In her book Pasture Perfect: The Far Reaching Benefits of Choosing Meat, Eggs, and Dairy Products from Grass-Fed Animals, Jo Robinson explains how products from animals raised on pasture are great for our health. I don’t know about you, but I don’t want my basis for choosing food to just be that it does not contain harmful substances such as hormones, antibiotics, or pesticides. I want to go much farther than that, and choose food that is nutrient-dense.
Let me site just a few of the benefits that are mentioned in this book:
- Meat, dairy and eggs from grass-fed animals has more omega-3 fatty acids than products from grain-fed animals. That’s because omega-3 originates in green plants. People who are low in omega-3 fatty acids have a higher risk of cancer, depression, obesity, diabetes, arthritis, allergies, asthma, high blood pressure and dementia. Grain is high in omega-6. Omega-3 and omega-6 have opposite effects on our body. For example, foods high in omega-6 promote blood clotting, while foods high in omega-3 slow it down.
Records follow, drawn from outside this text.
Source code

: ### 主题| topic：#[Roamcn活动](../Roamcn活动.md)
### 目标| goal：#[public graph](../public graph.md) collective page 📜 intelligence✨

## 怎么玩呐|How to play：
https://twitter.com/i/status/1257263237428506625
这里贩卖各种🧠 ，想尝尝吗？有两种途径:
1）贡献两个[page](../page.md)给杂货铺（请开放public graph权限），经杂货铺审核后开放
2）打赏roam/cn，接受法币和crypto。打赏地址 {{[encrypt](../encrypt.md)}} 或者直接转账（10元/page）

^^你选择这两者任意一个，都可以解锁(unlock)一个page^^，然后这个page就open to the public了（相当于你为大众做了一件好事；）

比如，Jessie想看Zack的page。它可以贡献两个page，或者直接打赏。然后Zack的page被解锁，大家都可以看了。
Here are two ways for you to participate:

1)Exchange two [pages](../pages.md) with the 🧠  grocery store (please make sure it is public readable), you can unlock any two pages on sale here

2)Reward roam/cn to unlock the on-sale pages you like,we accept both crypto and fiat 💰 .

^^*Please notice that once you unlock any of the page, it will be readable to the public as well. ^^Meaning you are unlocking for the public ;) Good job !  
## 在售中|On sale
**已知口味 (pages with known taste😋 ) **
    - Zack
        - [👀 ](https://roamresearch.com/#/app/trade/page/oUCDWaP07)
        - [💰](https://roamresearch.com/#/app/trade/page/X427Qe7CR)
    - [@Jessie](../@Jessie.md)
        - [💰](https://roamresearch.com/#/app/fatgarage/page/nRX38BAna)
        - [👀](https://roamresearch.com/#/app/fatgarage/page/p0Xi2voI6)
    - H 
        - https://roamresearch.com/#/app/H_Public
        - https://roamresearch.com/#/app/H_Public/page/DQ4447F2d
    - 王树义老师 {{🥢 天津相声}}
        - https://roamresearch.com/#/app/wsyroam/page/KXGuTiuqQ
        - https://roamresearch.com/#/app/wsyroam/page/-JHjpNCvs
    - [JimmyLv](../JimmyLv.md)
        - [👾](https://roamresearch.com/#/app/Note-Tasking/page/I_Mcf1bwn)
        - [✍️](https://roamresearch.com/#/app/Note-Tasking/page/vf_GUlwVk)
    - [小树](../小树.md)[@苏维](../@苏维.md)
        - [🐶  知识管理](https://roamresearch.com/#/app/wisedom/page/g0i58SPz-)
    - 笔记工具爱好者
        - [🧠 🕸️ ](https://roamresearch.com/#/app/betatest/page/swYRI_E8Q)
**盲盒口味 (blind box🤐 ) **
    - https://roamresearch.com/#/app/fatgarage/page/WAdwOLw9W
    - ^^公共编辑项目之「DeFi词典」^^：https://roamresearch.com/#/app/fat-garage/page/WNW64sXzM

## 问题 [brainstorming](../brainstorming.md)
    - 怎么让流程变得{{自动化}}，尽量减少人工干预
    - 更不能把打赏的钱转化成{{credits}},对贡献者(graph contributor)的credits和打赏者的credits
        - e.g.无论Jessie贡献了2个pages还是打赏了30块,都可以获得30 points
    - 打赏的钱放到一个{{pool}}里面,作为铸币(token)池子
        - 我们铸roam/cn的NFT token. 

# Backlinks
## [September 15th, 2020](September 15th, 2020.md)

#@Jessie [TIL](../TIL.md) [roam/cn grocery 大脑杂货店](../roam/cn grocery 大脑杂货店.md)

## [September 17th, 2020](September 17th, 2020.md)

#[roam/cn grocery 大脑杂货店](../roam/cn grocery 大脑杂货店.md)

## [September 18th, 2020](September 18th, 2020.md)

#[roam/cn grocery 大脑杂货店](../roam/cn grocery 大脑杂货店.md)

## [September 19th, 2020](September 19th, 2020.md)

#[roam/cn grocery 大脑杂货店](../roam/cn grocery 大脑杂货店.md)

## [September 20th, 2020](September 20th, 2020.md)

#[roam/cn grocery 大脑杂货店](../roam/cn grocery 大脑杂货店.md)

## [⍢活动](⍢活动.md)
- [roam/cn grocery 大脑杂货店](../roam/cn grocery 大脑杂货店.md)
Both properties are essential, but if your diet contains too many clot-promoting omega-6s and too few clot-busting omega-3s, there is a risk of clots developing in your arteries increasing your risk of heart attack or stroke.
- Grass-fed animals have 2 to 5 times more conjugated linoleic acid than grain-fed animals. Studies have shown that linoleic acid may fight cancer and cardiovascular disease.
- Cattle raised on pasture has more vitamin E, lutein, zeaxanthin, and beta-carotene than grain-fed cattle.
- Milk from grass-fed cows has higher concentrations of conjugated linoleic acid, omega-3 fatty acids, beta-carotene, vitamin A and vitamin E. Cows get a set amount of vitamins from food and the more milk she produces, the fewer vitamins she has for each glass of milk. So, milk from high-producing grain-fed, hormone injected cows is a weaker version of milk.
- Chickens cannot survive on pasture alone and need grain, but the meat and eggs from pastured chickens have higher amounts of omega-3 fatty acids, vitamin A and E, folic acid and carotenoids than grain-fed poultry.